CSE Global - DBS Research 2016-02-25: Impressive results, weak order wins CSE GLOBAL LTD 544.SI 

CSE Global - Impressive results, weak order wins 

  • 4Q15 net profit of S$8.1m (-22% y-o-y,-5% q-o-q) was c.5% higher than expectations 
  • Project completions helped boost bottom line 
  • Order book (-24% y-o-y) under pressure due to the lack of large greenfield project wins 
  • Maintain HOLD with a revised TP of S$0.46

Large greenfield projects at risk. 

  • CSE secures almost 60% of its business from brownfield projects which are recurring in nature and command superior margins than other projects. 
  • Another 20% comes from small greenfield projects where CSE is positioned quite well. 
  • The remaining 20% of its business comes from large greenfield projects which involve the construction of new production facilities by oil companies. 
  • While small greenfield projects are still ongoing, there is a clear slowdown in large Greenfield projects due to the low oil price. 

4Q15 net profit was 5% above but new order win was weak. 

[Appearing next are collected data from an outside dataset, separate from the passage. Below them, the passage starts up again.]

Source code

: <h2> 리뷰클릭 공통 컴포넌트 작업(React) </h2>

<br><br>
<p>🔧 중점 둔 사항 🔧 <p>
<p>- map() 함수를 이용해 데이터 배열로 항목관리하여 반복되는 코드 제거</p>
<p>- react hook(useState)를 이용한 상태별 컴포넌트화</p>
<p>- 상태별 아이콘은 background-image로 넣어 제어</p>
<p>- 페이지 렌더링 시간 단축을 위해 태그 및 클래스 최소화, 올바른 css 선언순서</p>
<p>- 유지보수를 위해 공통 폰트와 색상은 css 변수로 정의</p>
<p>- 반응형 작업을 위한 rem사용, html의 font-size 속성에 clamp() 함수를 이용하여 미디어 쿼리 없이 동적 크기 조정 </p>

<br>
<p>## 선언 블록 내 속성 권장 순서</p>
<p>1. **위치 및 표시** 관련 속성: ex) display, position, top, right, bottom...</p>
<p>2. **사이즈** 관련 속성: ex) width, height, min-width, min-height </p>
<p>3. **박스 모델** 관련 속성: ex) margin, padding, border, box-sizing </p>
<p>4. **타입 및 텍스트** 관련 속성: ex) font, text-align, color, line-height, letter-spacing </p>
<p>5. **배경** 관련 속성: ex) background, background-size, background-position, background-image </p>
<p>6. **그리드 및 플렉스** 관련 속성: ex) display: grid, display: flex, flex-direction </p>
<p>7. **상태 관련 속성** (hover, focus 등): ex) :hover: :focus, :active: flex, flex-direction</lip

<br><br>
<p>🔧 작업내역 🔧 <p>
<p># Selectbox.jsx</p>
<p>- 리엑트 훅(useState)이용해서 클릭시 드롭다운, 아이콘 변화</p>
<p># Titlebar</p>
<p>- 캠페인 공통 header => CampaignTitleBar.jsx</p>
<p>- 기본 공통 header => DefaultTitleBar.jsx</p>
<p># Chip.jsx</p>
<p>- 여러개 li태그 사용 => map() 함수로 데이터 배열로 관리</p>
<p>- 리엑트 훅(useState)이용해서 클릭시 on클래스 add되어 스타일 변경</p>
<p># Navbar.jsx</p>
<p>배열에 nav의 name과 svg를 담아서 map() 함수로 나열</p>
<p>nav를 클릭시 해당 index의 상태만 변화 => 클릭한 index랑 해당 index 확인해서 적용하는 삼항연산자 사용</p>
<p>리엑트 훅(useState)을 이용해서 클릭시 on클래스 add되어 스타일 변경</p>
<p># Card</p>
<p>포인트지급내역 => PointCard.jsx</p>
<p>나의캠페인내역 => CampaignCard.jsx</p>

  • Change in revenue mix and order completions boosted margins (GP margin of 31.1% in 4Q15 vs 28.9% in 3Q15). Cash flows also improved due to better collections from project delivery. 
  • However, new order wins of S$70.8m (-58% y-o-y) was below our S$95m estimate, causing the order book to dip to S$192.7m (-24% y-o-y). 

Acquisitions to support the bottom line in FY16F. 

  • CSE has acquired certain assets of CC American Group, an oil & gas equipment manufacturer and repairer, in January 2016 for US$6.05m at single-digit PE valuations. This is in addition to the acquisition of Crosscom, a telecom equipment player, in 2Q15. 
  • Management believes the acquisitions will be bottomline accretive and help the company grow in the long term. 

Valuation: 

  • We revise down our TP to S$0.46, based on a lower ex-cash FY16F PE of 6.2x plus net cash of S$54m. 
  • We increased the discount used on CSE’s historical average PE of 9.6x to 35%, to reflect the increasingly volatile and challenging outlook in the oil & gas sector. 

Key Risks to Our View: 

  • Forex may impact the bottomline further. Further weakness in AUD may adversely impact its profits as Australia makes up ~25% of group business. This may be offset by US business which accounts for about 50% of its group business.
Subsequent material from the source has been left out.